Problem requirements. Filter out all lines without the word "Monumentenzorg" from the data below, please, and copy the rest.

Collected data.
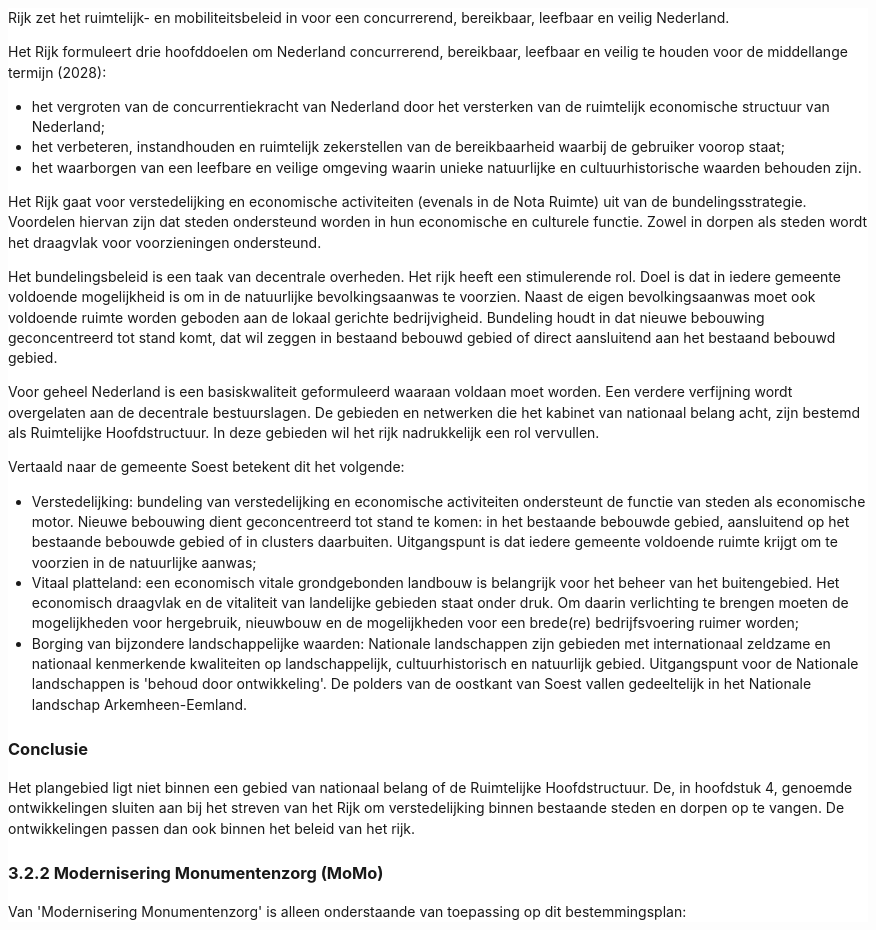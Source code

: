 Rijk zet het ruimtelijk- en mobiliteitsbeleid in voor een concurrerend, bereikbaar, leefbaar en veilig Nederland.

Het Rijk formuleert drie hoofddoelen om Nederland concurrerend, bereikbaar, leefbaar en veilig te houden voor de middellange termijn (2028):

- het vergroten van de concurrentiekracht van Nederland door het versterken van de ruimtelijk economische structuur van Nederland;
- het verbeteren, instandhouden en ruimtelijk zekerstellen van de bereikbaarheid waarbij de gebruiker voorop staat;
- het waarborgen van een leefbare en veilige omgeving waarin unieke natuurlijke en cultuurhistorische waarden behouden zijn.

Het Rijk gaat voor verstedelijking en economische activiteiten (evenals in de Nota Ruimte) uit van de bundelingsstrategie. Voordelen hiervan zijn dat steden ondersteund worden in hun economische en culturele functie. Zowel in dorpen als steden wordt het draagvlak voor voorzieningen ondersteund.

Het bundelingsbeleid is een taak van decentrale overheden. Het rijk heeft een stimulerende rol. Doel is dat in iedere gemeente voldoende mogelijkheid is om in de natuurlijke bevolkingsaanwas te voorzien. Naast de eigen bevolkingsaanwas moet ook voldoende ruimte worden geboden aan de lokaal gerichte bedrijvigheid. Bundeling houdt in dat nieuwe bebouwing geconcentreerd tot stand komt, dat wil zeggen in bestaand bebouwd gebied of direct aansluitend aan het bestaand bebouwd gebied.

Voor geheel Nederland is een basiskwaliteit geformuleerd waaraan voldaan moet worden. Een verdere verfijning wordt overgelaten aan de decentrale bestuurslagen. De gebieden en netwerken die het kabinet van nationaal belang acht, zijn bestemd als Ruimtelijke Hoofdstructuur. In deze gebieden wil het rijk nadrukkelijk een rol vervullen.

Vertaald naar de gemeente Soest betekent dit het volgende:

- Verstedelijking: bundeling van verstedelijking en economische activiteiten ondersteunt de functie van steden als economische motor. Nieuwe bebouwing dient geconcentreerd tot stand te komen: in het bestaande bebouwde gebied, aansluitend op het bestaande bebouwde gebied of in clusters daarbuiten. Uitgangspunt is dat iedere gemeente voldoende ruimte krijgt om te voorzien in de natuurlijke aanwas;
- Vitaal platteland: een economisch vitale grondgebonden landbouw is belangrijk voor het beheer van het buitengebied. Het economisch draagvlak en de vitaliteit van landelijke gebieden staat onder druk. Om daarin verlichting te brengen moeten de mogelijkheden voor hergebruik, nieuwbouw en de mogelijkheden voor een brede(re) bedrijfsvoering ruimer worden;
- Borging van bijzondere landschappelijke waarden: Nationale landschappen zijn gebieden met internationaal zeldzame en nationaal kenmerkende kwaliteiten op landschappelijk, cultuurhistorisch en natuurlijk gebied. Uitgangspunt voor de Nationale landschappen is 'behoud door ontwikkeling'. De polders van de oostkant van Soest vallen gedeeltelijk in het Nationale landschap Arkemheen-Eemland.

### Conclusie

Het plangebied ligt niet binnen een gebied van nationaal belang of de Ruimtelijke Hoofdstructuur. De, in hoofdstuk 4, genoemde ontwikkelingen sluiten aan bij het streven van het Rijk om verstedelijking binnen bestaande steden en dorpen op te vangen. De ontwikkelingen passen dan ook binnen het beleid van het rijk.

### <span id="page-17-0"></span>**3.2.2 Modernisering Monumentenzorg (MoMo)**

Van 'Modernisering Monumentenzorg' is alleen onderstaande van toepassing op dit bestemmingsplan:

* * *

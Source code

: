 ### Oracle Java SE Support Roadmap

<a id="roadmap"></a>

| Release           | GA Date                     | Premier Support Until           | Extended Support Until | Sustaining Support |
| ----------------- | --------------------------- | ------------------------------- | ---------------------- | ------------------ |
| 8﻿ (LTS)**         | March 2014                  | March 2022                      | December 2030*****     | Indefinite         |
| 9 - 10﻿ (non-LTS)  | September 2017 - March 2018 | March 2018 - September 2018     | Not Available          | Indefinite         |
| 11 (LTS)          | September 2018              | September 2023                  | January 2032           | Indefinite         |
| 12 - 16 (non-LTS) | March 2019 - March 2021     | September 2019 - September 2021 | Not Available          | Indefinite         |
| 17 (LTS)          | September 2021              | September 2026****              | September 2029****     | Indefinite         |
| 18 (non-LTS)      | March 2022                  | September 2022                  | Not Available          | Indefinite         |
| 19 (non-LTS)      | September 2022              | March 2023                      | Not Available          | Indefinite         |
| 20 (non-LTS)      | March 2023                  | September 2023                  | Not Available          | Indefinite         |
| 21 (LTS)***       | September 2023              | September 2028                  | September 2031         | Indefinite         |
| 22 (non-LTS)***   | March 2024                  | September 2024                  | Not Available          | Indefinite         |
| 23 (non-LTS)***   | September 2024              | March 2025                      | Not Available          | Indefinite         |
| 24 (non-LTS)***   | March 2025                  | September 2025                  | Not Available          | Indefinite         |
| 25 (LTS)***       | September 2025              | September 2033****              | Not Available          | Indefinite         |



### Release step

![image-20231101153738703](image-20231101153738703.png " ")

Written response.
### <span id="page-17-0"></span>**3.2.2 Modernisering Monumentenzorg (MoMo)**
Van 'Modernisering Monumentenzorg' is alleen onderstaande van toepassing op dit bestemmingsplan:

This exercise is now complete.